Das Versicherungsunternehmen hatte sich um diese Frage nicht weiter gekümmert und die Gesamtleistung von immerhin EUR 306.713 einfach an die zum Todeszeitpunkt der Versicherungsnehmerin noch lebende Tochter ausbezahlt.
Die drei Kinder der anderen, bereits vorverstorbenen Tochter waren damit natürlich nicht einverstanden und mit ihrer Klage gegen die Tante in beiden Instanzen erfolgreich.
Sowohl das Landgericht Stuttgart als auch das Oberlandesgericht Stuttgart sahen in den drei Enkelkindern der verstorbenen Versicherungsnehmerin „Ersatzbezugsberechtigte“, obwohl § 160 Abs 1 des deutschen Versicherungsvertragsgesetzes (nahezu gleichlautend § 167 des österreichischen VVG) an sich Folgendes vorsieht:
„Sind mehrere Personen ohne Bestimmung ihrer Anteile als Bezugsberechtigte bezeichnet, sind sie zu gleichen Teilen bezugsberechtigt. Der von einem Bezugsberechtigten nicht erworbene Anteil wächst den übrigen Bezugsberechtigten zu.“
Bei dieser Bestimmung handle es sich lediglich um eine „gesetzliche Auslegungsregel, welche nur zur Anwendung gelangt, sofern nicht die vorrangige Auslegung der Bezugsrechtsbestimmung zu einem anderen Ergebnis führt“, und dies wäre nach Auffassung der Stuttgarter Richter im Gegenstand der Fall.

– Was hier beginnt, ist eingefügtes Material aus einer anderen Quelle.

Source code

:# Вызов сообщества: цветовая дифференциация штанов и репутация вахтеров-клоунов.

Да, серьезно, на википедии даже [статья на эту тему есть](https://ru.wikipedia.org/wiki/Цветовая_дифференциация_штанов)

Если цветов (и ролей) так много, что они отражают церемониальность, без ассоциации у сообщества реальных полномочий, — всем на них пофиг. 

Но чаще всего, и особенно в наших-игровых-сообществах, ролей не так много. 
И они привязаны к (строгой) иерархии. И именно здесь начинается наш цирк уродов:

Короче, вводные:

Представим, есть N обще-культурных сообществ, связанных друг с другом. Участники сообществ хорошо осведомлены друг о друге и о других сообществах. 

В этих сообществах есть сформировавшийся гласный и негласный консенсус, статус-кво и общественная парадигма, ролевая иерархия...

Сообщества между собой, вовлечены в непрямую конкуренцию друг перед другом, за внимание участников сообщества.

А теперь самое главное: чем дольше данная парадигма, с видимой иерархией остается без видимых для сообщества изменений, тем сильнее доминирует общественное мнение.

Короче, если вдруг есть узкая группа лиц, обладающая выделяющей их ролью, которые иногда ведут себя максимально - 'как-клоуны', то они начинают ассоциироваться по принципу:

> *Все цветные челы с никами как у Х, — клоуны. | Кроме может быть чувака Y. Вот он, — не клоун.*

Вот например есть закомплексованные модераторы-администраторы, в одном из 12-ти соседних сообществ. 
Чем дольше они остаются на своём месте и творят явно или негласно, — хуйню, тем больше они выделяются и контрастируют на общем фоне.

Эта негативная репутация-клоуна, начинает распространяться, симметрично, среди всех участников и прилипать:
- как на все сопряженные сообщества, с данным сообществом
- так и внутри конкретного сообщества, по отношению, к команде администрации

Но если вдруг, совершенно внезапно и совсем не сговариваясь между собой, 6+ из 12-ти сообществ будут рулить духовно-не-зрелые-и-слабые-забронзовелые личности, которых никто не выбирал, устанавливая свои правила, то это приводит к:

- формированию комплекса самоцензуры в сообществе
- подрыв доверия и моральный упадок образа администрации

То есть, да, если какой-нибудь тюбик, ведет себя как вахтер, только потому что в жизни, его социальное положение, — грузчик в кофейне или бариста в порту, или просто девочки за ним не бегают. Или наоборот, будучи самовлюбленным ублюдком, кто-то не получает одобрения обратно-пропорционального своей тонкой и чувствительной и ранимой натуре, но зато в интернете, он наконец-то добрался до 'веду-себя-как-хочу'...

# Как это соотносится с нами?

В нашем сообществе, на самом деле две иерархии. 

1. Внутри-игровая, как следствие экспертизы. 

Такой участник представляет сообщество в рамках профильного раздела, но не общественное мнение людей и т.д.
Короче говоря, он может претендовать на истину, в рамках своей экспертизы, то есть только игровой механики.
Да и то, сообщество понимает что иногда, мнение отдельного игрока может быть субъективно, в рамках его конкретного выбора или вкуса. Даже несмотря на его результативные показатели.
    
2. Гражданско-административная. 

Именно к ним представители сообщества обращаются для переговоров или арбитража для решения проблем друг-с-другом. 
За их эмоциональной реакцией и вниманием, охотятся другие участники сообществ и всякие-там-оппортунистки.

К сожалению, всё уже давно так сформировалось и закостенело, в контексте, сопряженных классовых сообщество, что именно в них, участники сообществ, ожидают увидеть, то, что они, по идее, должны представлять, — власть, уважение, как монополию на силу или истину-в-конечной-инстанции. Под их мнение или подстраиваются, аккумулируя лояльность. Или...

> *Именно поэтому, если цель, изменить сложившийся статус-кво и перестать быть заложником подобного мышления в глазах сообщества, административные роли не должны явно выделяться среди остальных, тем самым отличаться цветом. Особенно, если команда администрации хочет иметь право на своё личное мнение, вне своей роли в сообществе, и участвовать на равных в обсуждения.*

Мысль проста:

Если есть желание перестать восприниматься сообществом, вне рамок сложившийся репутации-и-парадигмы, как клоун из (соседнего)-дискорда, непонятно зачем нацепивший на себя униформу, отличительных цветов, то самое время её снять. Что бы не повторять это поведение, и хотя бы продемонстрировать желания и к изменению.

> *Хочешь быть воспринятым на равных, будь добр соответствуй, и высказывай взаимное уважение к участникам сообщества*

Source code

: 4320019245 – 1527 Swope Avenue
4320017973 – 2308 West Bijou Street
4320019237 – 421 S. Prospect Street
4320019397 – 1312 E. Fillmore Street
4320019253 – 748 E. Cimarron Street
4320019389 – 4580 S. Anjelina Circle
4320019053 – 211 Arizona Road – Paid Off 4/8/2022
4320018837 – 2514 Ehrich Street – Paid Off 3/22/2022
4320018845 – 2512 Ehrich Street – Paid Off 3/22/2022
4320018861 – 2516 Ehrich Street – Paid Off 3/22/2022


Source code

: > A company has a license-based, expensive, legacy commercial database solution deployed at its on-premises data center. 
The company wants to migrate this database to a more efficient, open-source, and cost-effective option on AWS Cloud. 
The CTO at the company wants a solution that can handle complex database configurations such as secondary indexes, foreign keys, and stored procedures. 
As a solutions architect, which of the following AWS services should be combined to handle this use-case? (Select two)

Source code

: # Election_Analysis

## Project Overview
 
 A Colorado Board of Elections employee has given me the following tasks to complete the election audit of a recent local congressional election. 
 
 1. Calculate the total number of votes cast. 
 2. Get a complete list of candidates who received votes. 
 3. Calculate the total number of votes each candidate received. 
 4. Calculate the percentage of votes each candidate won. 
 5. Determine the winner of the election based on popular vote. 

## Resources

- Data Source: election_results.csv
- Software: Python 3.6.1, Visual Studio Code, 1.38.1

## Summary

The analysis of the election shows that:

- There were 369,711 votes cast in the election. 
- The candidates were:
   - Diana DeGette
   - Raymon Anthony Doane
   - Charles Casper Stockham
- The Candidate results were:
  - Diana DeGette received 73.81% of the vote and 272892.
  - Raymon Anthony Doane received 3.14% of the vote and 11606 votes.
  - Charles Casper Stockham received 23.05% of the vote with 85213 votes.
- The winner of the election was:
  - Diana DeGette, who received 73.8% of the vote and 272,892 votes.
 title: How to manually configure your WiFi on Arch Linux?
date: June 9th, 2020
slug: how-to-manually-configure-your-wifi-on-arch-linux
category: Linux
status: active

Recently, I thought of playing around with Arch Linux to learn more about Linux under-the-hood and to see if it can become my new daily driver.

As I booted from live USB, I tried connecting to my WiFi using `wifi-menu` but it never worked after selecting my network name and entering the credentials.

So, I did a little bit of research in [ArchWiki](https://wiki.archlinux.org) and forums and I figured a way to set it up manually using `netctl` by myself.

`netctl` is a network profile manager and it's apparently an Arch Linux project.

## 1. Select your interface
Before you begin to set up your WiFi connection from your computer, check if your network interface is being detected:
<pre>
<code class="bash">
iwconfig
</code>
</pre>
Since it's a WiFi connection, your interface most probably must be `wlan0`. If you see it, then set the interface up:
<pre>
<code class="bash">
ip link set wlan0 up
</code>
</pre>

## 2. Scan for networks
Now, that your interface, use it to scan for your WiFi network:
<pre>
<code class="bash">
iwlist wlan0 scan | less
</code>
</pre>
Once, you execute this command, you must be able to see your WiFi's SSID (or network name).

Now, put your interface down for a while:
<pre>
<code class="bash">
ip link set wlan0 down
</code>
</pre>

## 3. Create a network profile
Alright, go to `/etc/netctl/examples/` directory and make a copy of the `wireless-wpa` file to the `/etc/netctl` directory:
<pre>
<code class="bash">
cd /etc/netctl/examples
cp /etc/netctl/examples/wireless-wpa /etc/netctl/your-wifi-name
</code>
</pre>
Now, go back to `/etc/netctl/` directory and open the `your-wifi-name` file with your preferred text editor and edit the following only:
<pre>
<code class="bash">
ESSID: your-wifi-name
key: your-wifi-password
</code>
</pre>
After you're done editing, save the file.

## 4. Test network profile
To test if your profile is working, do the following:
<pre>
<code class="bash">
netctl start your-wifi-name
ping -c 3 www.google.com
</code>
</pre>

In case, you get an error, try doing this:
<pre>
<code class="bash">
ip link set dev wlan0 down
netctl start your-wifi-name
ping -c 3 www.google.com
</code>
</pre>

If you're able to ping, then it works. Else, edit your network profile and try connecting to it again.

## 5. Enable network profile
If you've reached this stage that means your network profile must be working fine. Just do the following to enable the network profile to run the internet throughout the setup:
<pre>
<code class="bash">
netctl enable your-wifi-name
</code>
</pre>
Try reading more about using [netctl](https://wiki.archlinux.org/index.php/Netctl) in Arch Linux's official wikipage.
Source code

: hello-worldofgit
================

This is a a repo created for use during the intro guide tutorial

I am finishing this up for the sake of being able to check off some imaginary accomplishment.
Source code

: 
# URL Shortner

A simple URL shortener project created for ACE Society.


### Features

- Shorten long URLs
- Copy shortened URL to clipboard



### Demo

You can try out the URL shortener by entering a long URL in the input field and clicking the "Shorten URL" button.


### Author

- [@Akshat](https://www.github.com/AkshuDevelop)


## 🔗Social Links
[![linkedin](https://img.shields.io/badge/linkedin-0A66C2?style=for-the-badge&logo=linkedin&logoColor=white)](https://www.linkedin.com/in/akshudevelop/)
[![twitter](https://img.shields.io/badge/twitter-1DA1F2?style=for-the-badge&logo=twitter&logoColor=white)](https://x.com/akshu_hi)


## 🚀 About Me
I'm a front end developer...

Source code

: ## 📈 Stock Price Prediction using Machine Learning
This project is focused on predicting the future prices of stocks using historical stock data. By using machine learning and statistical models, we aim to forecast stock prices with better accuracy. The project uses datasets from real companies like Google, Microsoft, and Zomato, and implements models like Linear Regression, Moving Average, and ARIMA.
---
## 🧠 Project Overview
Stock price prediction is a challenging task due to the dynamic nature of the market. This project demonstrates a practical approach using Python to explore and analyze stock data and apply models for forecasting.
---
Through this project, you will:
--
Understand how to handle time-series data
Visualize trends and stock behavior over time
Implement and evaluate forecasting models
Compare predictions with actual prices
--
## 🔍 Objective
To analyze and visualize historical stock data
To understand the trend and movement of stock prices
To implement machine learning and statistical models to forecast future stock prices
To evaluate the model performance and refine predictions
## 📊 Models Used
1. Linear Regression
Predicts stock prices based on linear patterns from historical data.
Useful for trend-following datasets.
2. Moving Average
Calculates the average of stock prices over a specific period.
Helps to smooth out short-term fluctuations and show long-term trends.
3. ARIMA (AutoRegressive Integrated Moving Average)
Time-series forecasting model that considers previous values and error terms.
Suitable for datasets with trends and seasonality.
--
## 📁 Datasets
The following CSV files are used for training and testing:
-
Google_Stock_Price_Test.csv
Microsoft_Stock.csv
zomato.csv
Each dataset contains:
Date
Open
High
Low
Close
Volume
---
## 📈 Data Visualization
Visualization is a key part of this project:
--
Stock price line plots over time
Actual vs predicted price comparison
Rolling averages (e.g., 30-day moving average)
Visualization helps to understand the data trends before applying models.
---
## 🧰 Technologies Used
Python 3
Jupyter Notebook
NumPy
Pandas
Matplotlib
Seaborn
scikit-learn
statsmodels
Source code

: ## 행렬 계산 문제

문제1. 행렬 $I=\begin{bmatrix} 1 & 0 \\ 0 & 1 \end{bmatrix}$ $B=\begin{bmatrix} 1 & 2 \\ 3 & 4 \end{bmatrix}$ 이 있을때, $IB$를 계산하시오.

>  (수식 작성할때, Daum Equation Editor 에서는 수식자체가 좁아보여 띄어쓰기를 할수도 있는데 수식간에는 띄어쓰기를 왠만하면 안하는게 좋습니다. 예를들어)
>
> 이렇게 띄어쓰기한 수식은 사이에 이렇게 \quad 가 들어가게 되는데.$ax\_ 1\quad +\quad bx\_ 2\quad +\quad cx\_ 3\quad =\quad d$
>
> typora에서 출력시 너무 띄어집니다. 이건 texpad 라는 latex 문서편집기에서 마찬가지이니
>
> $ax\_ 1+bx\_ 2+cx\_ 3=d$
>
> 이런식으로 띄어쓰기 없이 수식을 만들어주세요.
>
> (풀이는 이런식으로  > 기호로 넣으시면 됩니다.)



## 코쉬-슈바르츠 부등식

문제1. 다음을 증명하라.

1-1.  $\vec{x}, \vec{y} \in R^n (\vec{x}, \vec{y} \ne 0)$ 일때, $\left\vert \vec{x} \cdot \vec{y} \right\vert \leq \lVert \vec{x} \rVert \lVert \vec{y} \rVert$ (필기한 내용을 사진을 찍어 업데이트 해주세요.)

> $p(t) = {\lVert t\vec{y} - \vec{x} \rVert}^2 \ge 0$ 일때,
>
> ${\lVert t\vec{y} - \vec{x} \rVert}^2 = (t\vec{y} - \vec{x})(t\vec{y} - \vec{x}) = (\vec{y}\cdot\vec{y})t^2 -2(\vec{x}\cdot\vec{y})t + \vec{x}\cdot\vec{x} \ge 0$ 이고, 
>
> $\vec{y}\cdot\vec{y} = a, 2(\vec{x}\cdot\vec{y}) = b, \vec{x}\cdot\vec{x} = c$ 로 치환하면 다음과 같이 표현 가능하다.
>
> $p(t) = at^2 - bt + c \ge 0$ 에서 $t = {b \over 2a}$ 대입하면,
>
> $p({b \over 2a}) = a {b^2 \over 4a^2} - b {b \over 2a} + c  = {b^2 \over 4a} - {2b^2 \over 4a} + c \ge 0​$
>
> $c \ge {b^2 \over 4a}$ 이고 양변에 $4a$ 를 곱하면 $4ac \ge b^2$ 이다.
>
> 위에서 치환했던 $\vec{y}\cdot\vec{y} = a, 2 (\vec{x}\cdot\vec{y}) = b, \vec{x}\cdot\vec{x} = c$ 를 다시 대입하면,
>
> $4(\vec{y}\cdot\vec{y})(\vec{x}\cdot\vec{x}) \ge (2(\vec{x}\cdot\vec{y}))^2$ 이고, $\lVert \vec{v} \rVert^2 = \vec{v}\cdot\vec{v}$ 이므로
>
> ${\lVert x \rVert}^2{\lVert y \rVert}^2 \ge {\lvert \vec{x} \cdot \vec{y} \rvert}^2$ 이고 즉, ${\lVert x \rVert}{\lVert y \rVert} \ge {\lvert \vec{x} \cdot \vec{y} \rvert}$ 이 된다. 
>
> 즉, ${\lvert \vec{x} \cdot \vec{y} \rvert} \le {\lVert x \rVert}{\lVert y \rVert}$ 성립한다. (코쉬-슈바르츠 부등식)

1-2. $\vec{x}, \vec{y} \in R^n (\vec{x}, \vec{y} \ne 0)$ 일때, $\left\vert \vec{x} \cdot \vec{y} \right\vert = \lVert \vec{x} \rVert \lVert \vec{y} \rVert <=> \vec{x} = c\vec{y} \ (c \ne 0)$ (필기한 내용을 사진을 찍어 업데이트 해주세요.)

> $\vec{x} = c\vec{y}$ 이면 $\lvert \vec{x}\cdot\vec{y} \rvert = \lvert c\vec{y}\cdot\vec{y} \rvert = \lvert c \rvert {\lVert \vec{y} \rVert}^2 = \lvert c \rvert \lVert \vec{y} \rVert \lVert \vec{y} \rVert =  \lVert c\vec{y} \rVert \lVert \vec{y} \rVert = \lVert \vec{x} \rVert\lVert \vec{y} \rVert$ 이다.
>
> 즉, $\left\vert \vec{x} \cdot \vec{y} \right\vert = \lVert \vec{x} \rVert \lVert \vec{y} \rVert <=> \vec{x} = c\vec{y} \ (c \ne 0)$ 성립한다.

Maßgeblich sei nämlich „der bei der Festlegung des Bezugsrechts vorhandene und dem Versicherer gegenüber zum Ausdruck gebrachte Wille des Versicherungsnehmers, spätere Umstände sind grundsätzlich unerheblich“.
Der Versicherer als Empfänger dieser einseitigen, empfangsbedürftigen Willenserklärung „darf der Erklärung dabei nicht einfach den für ihn günstigsten Sinn beilegen, sondern muss unter Berücksichtigung aller ihm bekannten Umstände mit gehöriger Aufmerksamkeit prüfen, was der Erklärende gemeint hat“.
Es entspreche der allgemeinen Lebenserfahrung, dass Versicherungsnehmer sich vom Kriterium der Gleichbehandlung leiten lassen, wenn sie eine gleichteilige Bedenkung der Kinder in ihrer Bezugsrechtsanordnung vorsehen.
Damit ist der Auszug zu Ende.